=== Activity ===
Return each line of the records holding the string "если".

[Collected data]
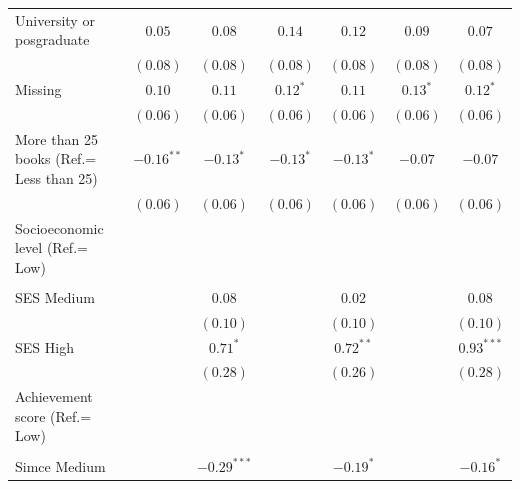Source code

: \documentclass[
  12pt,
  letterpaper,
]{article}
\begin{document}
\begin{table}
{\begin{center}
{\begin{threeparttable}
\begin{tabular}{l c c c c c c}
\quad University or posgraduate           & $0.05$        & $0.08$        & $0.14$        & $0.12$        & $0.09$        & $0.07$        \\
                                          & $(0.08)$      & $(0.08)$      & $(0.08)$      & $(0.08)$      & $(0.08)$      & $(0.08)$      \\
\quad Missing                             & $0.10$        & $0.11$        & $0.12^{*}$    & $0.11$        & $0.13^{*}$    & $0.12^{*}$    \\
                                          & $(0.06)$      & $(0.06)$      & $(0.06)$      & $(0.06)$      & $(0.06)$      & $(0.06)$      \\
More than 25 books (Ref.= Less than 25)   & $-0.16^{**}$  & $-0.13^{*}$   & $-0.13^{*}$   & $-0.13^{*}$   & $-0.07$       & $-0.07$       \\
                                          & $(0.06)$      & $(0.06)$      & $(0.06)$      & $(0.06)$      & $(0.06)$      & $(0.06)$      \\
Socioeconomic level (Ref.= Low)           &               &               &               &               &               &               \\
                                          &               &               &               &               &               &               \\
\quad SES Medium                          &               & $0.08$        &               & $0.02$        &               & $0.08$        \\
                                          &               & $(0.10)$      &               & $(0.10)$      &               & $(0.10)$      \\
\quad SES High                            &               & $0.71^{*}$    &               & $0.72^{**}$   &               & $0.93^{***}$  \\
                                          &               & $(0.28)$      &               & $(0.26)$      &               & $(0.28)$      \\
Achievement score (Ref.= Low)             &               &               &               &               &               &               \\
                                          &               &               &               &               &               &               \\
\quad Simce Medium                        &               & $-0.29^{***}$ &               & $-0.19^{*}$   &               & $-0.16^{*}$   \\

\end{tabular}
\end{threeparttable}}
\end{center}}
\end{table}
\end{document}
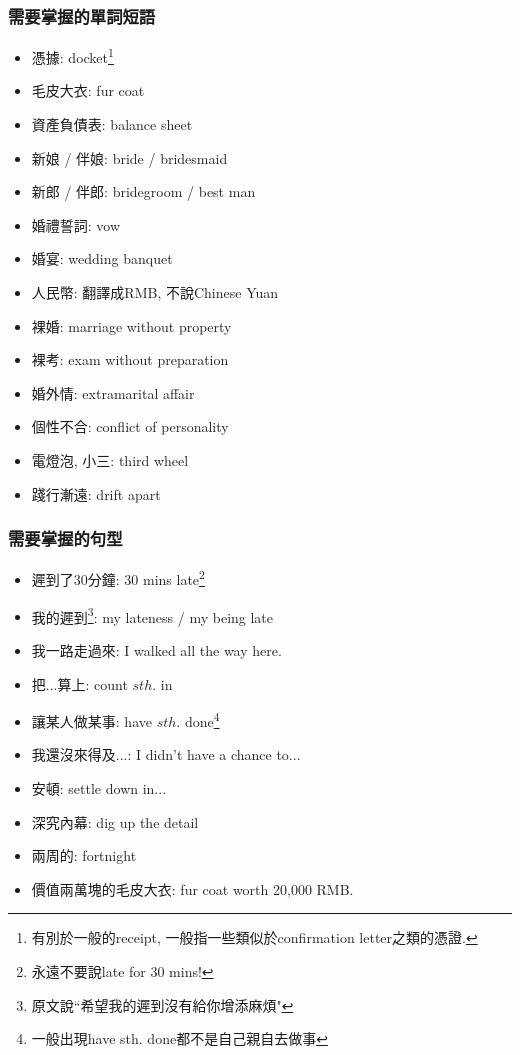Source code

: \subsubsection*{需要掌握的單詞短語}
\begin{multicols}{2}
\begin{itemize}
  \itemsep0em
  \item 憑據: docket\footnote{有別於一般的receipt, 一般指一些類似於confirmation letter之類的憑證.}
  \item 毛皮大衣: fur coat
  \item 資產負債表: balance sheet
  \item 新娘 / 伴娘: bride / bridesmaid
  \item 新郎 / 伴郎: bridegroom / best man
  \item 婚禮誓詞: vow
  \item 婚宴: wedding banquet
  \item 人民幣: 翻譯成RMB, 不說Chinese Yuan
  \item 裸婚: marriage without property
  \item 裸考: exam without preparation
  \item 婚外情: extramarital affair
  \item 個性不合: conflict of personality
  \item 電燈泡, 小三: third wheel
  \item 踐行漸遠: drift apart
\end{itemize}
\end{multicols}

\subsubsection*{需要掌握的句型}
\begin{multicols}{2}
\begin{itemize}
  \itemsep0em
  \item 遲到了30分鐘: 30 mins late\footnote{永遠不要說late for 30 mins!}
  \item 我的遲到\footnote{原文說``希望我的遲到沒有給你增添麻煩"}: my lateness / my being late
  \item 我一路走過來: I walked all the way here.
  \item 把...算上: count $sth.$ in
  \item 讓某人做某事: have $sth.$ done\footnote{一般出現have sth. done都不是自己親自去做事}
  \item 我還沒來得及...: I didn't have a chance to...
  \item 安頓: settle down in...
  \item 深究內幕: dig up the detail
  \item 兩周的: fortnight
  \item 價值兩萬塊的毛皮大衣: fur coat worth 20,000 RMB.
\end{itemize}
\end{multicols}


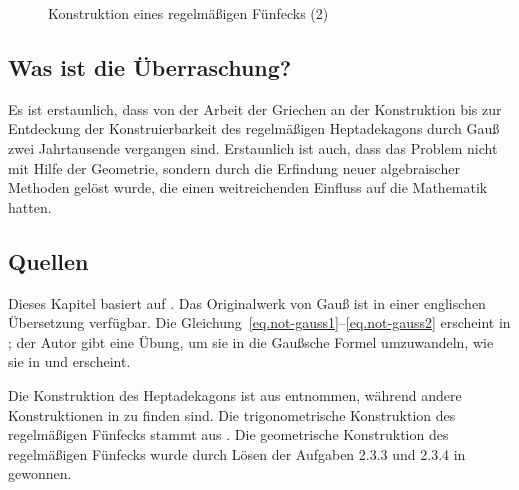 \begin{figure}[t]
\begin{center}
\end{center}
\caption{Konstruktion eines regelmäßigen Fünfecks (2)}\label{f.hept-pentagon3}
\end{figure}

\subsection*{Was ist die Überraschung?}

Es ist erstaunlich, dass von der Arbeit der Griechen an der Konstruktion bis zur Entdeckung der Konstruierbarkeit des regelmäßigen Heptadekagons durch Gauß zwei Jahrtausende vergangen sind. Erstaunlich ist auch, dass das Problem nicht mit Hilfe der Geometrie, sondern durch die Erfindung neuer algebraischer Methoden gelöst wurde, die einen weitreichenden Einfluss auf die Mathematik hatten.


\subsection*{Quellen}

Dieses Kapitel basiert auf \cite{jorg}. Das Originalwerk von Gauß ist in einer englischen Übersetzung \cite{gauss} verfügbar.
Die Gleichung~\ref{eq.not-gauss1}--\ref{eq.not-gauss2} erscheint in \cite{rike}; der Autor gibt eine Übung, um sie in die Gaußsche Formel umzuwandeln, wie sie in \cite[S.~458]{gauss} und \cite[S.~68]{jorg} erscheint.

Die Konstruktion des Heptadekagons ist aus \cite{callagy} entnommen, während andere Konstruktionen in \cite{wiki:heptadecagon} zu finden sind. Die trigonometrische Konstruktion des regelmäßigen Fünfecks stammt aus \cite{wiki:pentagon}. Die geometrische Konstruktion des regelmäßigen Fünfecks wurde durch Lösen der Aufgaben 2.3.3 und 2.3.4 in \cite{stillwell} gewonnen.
* * *
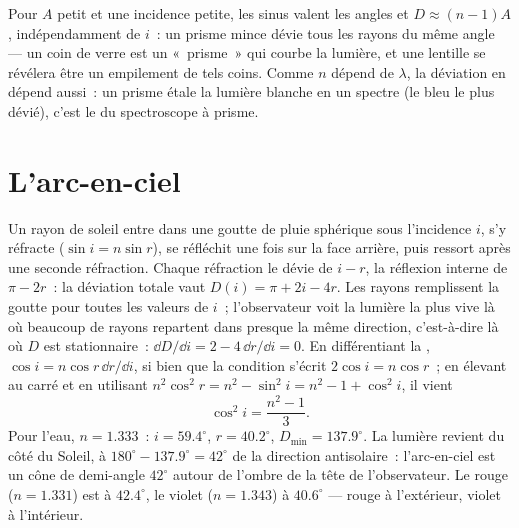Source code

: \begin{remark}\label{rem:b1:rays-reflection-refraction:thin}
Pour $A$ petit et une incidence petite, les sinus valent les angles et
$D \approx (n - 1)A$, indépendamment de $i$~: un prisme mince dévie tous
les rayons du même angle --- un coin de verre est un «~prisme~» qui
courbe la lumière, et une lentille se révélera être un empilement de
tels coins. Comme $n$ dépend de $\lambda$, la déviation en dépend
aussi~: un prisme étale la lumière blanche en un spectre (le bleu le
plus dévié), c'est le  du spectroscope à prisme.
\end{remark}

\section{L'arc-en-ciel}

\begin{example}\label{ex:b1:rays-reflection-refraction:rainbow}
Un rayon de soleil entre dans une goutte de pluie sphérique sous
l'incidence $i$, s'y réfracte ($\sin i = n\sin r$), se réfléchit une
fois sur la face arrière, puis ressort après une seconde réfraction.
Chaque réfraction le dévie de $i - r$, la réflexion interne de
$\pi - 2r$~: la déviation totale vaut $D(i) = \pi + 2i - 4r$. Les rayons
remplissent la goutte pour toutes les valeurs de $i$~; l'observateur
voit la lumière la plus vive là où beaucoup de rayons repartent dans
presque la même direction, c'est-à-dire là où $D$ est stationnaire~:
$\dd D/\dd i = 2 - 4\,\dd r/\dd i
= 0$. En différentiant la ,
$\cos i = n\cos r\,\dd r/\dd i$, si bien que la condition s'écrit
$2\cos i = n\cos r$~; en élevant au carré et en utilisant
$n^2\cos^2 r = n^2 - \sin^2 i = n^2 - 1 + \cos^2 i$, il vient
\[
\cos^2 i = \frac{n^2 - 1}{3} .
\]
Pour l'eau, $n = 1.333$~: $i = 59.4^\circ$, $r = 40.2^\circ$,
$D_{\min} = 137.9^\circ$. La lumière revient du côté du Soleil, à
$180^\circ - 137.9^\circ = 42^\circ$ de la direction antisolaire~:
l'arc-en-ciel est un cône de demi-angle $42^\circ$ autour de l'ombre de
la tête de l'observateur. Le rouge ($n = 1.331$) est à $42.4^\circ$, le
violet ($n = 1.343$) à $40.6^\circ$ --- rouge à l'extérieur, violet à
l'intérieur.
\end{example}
* * *
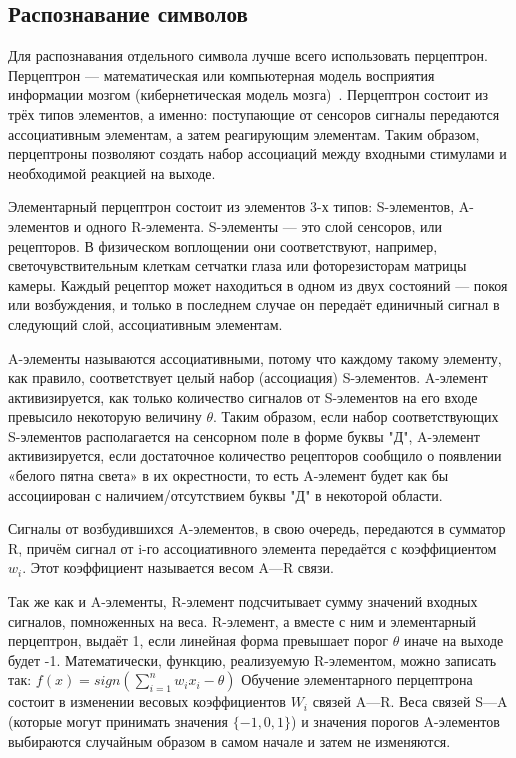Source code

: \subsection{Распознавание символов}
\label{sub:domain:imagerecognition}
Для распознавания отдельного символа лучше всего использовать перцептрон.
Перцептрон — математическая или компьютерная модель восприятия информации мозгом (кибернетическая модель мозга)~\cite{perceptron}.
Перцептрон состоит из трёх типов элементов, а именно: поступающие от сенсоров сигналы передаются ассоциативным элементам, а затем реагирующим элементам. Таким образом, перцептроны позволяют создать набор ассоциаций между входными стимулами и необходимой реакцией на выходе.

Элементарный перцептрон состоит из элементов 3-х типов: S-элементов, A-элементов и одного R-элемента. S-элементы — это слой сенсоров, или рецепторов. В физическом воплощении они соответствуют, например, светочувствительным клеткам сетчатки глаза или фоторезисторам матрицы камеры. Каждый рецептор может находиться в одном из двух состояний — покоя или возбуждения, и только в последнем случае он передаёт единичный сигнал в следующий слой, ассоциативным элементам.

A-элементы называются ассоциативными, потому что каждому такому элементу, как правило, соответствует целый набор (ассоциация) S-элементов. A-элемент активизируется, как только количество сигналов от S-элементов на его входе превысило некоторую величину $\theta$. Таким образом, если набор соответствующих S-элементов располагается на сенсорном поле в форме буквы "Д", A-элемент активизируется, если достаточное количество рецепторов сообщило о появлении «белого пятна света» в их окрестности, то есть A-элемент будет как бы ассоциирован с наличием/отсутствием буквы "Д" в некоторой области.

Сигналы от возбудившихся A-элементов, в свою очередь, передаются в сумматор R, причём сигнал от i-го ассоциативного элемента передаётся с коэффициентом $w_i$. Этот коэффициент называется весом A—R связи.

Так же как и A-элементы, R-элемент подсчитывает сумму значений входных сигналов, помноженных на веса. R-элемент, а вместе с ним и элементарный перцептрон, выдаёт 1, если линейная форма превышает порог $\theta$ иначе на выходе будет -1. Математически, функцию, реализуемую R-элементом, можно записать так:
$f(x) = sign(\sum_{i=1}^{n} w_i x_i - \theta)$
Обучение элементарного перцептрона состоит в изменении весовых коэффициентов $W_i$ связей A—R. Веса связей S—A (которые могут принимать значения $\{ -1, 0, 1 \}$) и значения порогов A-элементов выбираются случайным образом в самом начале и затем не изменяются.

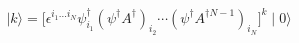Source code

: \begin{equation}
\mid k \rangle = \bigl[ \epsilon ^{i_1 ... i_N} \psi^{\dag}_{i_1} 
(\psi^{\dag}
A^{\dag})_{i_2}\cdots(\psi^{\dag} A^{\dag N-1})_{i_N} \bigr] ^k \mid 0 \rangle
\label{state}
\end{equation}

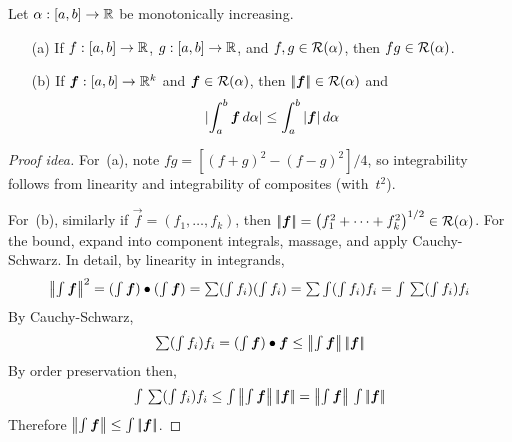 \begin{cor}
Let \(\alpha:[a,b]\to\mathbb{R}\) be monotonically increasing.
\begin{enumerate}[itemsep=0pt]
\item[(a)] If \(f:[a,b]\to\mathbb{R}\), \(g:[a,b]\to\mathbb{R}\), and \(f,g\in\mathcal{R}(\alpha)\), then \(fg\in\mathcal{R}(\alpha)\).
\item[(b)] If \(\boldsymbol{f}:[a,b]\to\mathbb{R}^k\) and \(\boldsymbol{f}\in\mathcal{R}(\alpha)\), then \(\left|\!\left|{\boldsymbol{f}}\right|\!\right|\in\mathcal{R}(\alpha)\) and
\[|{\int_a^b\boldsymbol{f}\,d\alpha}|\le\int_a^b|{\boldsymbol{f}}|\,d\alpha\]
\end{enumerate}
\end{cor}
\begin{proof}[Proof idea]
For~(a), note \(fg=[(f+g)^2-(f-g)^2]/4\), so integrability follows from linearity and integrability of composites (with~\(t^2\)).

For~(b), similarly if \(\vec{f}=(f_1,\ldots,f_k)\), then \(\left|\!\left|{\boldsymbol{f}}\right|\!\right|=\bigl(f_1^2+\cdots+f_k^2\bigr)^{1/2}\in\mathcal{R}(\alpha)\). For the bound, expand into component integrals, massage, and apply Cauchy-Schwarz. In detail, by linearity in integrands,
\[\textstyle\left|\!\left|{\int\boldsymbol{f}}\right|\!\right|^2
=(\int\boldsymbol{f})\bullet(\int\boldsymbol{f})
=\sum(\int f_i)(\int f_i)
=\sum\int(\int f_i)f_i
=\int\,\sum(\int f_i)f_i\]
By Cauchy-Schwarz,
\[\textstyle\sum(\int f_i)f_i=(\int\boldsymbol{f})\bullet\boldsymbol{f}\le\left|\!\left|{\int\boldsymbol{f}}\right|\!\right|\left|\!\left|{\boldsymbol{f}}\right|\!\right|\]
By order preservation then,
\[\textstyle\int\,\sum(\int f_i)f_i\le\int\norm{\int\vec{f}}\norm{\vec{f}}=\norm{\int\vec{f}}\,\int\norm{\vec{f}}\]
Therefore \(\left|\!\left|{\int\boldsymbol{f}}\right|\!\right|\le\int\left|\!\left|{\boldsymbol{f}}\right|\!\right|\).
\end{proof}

=== Answer section ===
A-элементы называются ассоциативными, потому что каждому такому элементу, как правило, соответствует целый набор (ассоциация) S-элементов. A-элемент активизируется, как только количество сигналов от S-элементов на его входе превысило некоторую величину $\theta$. Таким образом, если набор соответствующих S-элементов располагается на сенсорном поле в форме буквы "Д", A-элемент активизируется, если достаточное количество рецепторов сообщило о появлении «белого пятна света» в их окрестности, то есть A-элемент будет как бы ассоциирован с наличием/отсутствием буквы "Д" в некоторой области.
Так же как и A-элементы, R-элемент подсчитывает сумму значений входных сигналов, помноженных на веса. R-элемент, а вместе с ним и элементарный перцептрон, выдаёт 1, если линейная форма превышает порог $\theta$ иначе на выходе будет -1. Математически, функцию, реализуемую R-элементом, можно записать так:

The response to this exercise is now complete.